Ce qui interpelle, c’est qu’une jeune de 19 ans, Stacy Ackbar, ait le courage ou l’audace, qu’en savons-nous, de contredire le ministre de la Santé, Kailesh Jagutpal, sur sa grossesse, alors que la Santé affirme, elle, le contraire, c’est-à-dire que cette jeune fille n’était pas enceinte.
Ce qui pèse, c’est que les prix continuent à augmenter, alors que le commun des mortels à Maurice peine à payer ses factures.
La litanie de ce qui va mal peut continuer encore, et encore.
La litanie des pourquoi les autorités n’arrivent pas à nous rassurer peut elle aussi être dressée.
Un cri : “Je n’en peux plus de tout cela !“ Le cri du peuple va retentir tôt ou tard en masse pour dire : “Assez !” Sauf si les gouvernants nous finissent à l’usure. Ne goûtons certainement pas à cet opium, bien réel celui-là, de la soumission et de la peur que peuvent inspirer les autorités.

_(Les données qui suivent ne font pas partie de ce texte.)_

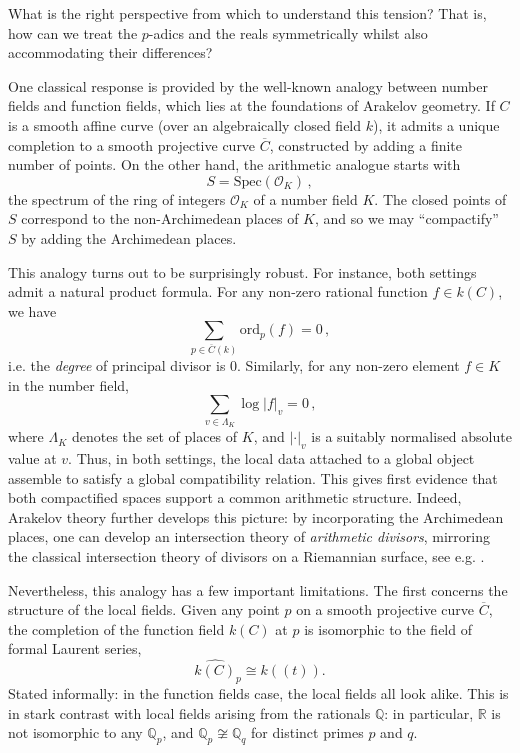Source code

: \documentclass[a4paper, 11pt,reqno]{amsart}
\newcommand{\calO}{{\mathcal{O}}}
\newcommand{\Spec}{\mathrm{Spec}}
\newcommand{\ord}{\mathrm{ord}}
\newcommand{\R}{\mathbb{R}}
\newcommand{\Q}{\mathbb{Q}}
\begin{document}
\begin{question}\label{qn:TENSION} What is the right perspective from which to understand this tension? That is, how can we treat the $p$-adics and the reals symmetrically whilst also accommodating their differences? 
\end{question}

One classical response is provided by the well-known analogy between number fields and function fields, which lies at the foundations of Arakelov geometry. If $C$ is a smooth affine curve (over an algebraically closed field $k$), it admits a unique completion to a smooth projective curve $\overline{C}$, constructed by adding a finite number of points. On the other hand, the arithmetic analogue starts with 
$$S=\Spec(\calO_K)\,,$$
the spectrum of the ring of integers $\calO_K$ of a number field $K$. The closed points of $S$ correspond to the non-Archimedean places of $K$, and so we may ``compactify'' $S$ by adding the Archimedean places. 


This analogy turns out to be surprisingly robust. For instance, both settings admit a natural product formula. For any non-zero rational function $f\in k(C)$, we have
$$ \sum_{p\in\overline{C}(k)}\ord_p(f)=0\,,$$
i.e. the {\em degree} of principal divisor is 0. Similarly, for any non-zero element $f\in K$ in the number field,
$$\sum_{v\in \Lambda_K} \log|f|_v =0\,,$$
where $\Lambda_K$ denotes the set of places of $K$, and $|\cdot|_v$ is a suitably normalised absolute value at $v$. Thus, in both settings, the local data attached to a global object assemble to satisfy a global compatibility relation. This gives first evidence that both compactified spaces support a common arithmetic structure. Indeed, Arakelov theory further develops this picture: by incorporating the Archimedean places, one can develop an intersection theory of {\em arithmetic divisors}, mirroring the classical intersection theory of divisors on a Riemannian surface, see e.g. \cite{Arakelov,ArakelovDiophantine}.

Nevertheless, this analogy has a few important limitations. The first concerns the structure of the local fields. Given any point $p$ on a smooth projective curve $\overline{C}$, the completion of the function field $k(C)$ at $p$ is isomorphic to the field of formal Laurent series, 
$$\widehat{k(C)}_p\cong k((t)).$$
 Stated informally: in the function fields case, the local fields all look alike. This is in stark contrast with local fields arising from the rationals $\Q$: in particular, $\R$ is not isomorphic to any $\Q_p$, and $\Q_p\not\cong \Q_q$ for distinct primes $p$ and $q$. 
 
\end{document}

Gardons le pied dehors, prêts à brandir tout haut nos mains menottées par la confusion, l’inquiétude et les menaces. Gardons notre esprit libre et critique !

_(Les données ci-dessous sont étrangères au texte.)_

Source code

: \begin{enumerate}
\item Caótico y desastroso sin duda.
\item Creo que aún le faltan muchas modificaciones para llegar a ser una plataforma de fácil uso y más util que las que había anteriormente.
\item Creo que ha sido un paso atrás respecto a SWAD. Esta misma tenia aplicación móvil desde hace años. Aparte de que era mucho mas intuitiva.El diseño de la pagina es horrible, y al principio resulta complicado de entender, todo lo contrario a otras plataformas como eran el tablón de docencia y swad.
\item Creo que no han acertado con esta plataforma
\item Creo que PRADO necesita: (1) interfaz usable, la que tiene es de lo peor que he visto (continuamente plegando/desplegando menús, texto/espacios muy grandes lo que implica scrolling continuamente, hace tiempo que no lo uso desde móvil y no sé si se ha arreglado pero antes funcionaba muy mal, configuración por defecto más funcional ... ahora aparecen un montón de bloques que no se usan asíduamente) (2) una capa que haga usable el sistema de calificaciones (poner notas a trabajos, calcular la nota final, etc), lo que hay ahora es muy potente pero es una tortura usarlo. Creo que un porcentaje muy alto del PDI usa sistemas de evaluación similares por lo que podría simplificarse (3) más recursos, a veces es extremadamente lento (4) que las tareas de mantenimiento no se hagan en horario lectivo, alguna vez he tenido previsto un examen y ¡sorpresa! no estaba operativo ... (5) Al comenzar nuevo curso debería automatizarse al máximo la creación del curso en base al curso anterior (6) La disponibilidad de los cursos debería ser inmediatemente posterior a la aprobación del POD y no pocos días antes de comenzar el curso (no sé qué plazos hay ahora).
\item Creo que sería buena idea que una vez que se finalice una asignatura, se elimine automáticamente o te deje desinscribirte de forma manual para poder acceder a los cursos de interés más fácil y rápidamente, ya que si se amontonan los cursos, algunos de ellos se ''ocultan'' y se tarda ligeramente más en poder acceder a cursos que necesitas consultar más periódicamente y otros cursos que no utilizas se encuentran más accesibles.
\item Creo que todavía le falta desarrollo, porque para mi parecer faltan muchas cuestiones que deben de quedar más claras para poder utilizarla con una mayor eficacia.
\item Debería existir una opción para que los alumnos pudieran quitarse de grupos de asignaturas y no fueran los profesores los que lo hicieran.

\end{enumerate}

L’inondation la plus visible pour le moment est celle que nous subissons déjà : la misère, la souffrance et les interdictions (les mises en garde ?) qui nous entourent.
Ne nous laissons pas embobiner ni anesthésier, au risque de devenir des citoyens sous l’effet de cet opium qu’on veut nous faire avaler. Rien ne doit embrumer nos esprits. Personne ne doit venir saccager et abîmer notre raison. Sinon, ce sera le temps des Raisins de la colère* où guettent l’ensevelissement dans la misère et la peur, la révolte et l’effondrement d’une société saine.

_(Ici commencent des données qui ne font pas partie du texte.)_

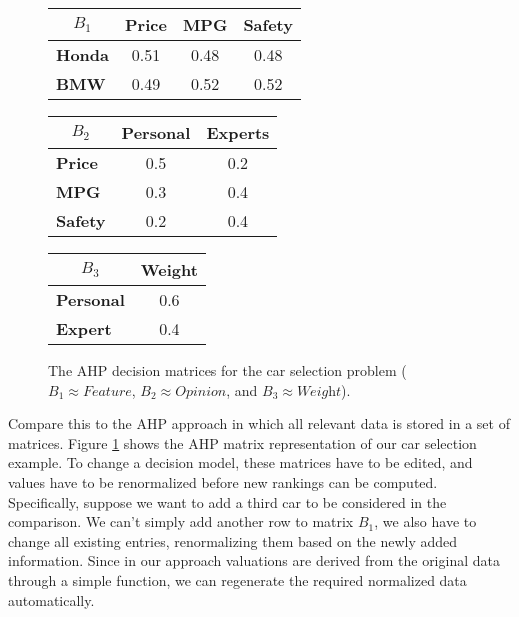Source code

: \documentclass{jfp}
\begin{document}
\begin{figure}[t]
\begin{small}
    \begin{tabular}{@{}l|ccc@{}}
    \multicolumn{1}{c|}{$B_1$} 
    & \bf{Price}  & \bf{MPG} & \bf{Safety} \\
    \hline  
    \bf{Honda}  & 0.51 & 0.48 & 0.48  \\ 
    \bf{BMW}    & 0.49 & 0.52 & 0.52 
    \end{tabular}
\hfill
    \begin{tabular}{@{}l|cc@{}}
    \multicolumn{1}{c|}{$B_2$} 
    & \bf{Personal}  & \bf{Experts}  \\
    \hline  
    \bf{Price}       & 0.5 & 0.2   \\ 
    \bf{MPG}    & 0.3 & 0.4   \\
    \bf{Safety}    & 0.2 & 0.4
    \end{tabular}
\hfill
    \begin{tabular}{@{}l|c@{}}
    \multicolumn{1}{c|}{$B_3$} 
    & \bf{Weight}   \\
    \hline  
    \bf{Personal}  & 0.6  \\ 
    \bf{Expert}  & 0.4
    \end{tabular}
\end{small}
\caption{The AHP decision matrices for the car selection problem
%
($B_1\approx\textit{Feature}$,
$B_2\approx\textit{Opinion}$, and
$B_3\approx\textit{Weight}$).}
\label{fig:matrix}
\end{figure}


Compare this to the AHP approach in which all relevant data is stored in a set of matrices. Figure \ref{fig:matrix} shows the AHP matrix representation of our car selection example.
%
To change a decision model, these matrices have to be edited, and values have to be renormalized before new rankings can be computed.
%
Specifically, suppose we want to add a third car to be considered in the comparison. We can't simply add another row to matrix $B_1$, we also have to change all existing entries, renormalizing them based on the newly added information. Since in our approach valuations are derived from the original data through a simple function, we can regenerate the required normalized data automatically.
\end{document}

Au lieu de subir ce trop-plein les bras baissés, restons unis déjà dans nos familles, dans nos groupes et nos entreprises. Unis, nos voix et nos actes sont plus forts. Nous ne sommes pas obligés de brailler ou de déblatérer, mais nous nous devons de nous faire entendre.
Ensemble, nous pouvons dissiper ce brouillard de peur et d’insécurité, et nous pouvons espérer qu’au-delà de cette brume malsaine, il y a l’espoir que l’ombre qui cache les visages des marchands de la mort et de la destruction soit chassée au nom de la libération, de la vérité et de la VIE.
Que l’eau ne coule pas sous les ponts avant que la Vérité n’éclate !
Tombe, tombe la pluie, en attendant que tombent les têtes !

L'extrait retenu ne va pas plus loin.